I scream my silent screams throughout the night,
asking for an answer, a path.. a reason.
A reason for this life that was given me.
But again to no avail, no answers were given.
It would seems that I'm nothing more than entertainment to a higher power,
who has yet to give and perhaps never will give meaning to my life.

Oh how I wish the end days would arrive soon..
to see fire and brimstone fall upon the earth,
I've completely fallen away from God, I fear.
I'm a sinner with thoughts that stretches throughout the genres of all 7 sins..
Well.. 6 sins.. for I feel no greed. I just don't see the point of such earthly things.
However, I lust for power. I'm hungry for attention.
I envy the wicked and the good, I want destruction I want war.
My ego is at a point where I no longer feel obliged to care for those around me.
It's as though all the people around me have lost their values.
they perspective, their thoughts, their tiny little plans for their tiny little life..
I care no more, I tire of the selfish ways of everyone around me.
Hypocrites they are, every last one of them.

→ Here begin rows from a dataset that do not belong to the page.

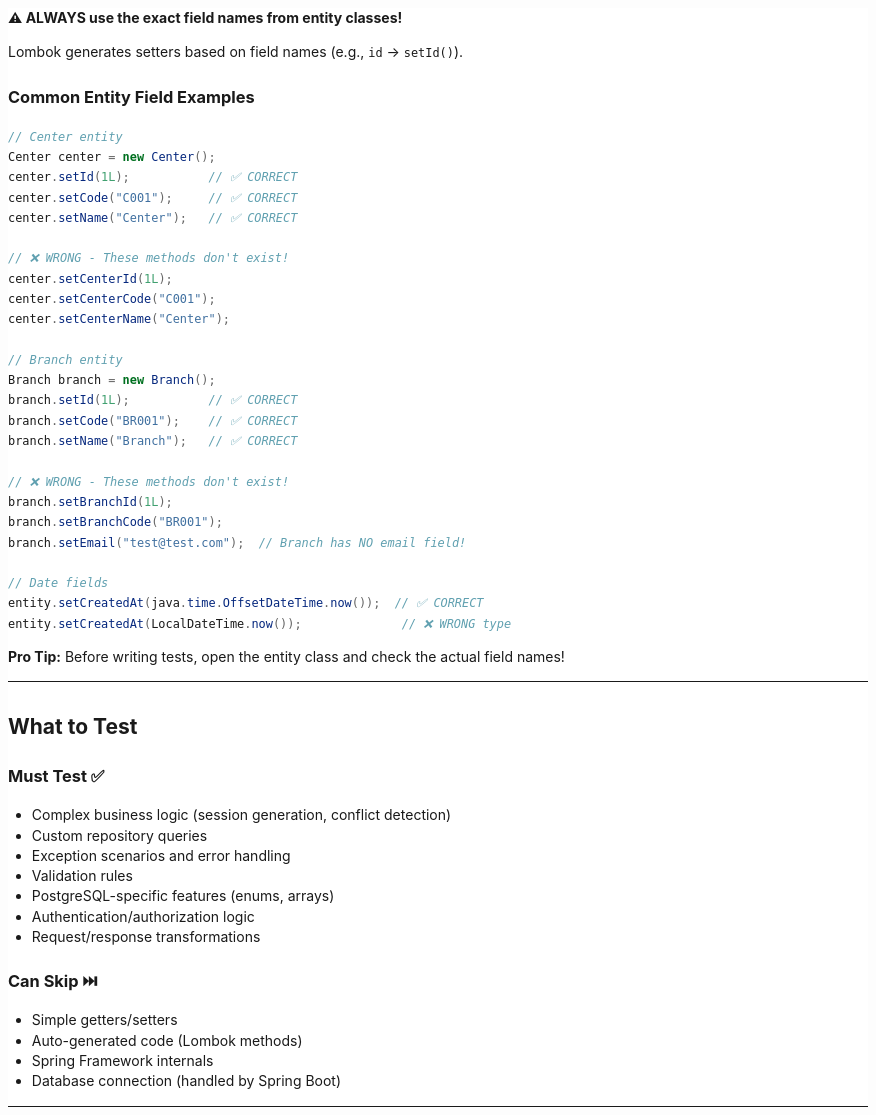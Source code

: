 **⚠️ ALWAYS use the exact field names from entity classes!**

Lombok generates setters based on field names (e.g., `id` → `setId()`).

### Common Entity Field Examples

```java
// Center entity
Center center = new Center();
center.setId(1L);           // ✅ CORRECT
center.setCode("C001");     // ✅ CORRECT
center.setName("Center");   // ✅ CORRECT

// ❌ WRONG - These methods don't exist!
center.setCenterId(1L);
center.setCenterCode("C001");
center.setCenterName("Center");

// Branch entity
Branch branch = new Branch();
branch.setId(1L);           // ✅ CORRECT
branch.setCode("BR001");    // ✅ CORRECT
branch.setName("Branch");   // ✅ CORRECT

// ❌ WRONG - These methods don't exist!
branch.setBranchId(1L);
branch.setBranchCode("BR001");
branch.setEmail("test@test.com");  // Branch has NO email field!

// Date fields
entity.setCreatedAt(java.time.OffsetDateTime.now());  // ✅ CORRECT
entity.setCreatedAt(LocalDateTime.now());              // ❌ WRONG type
```

**Pro Tip:** Before writing tests, open the entity class and check the actual field names!

---

## What to Test

### Must Test ✅
- Complex business logic (session generation, conflict detection)
- Custom repository queries
- Exception scenarios and error handling
- Validation rules
- PostgreSQL-specific features (enums, arrays)
- Authentication/authorization logic
- Request/response transformations

### Can Skip ⏭️
- Simple getters/setters
- Auto-generated code (Lombok methods)
- Spring Framework internals
- Database connection (handled by Spring Boot)

---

21 years I've waited, 21 long years.. for a meaning, a reason, a truth.
and I have perhaps another 40? 50? 60? 80? more years of life to go..
am I to continue waiting through out these long years?
for no reason at all.. I wait, waiting for something to just come and tell me what my purpose in life is.
But I'm tired, soo tired.. 21 almost 22 years have passed..
and I've yet to see any sign or reason for this planet for the human race.
I've held out soo long because I've seen the good in people for a time.
but it has degraded.. the entire human race has degraded and some devolved.

through living this daily life, I've seen, I've heard..
I've felt more hatred than I've ever felt before.
I just cant see the good in people anymore.
I cant see the good in anything.
I fear, I've gone insane through days/months without company..
yet its in these lonely days that I've found.. knowledge.
and like how the clockworks ticks, so does my heart beat beats.
without feelings or thinking too deep, it'll stop beating its rhythmic tick-tock-tick.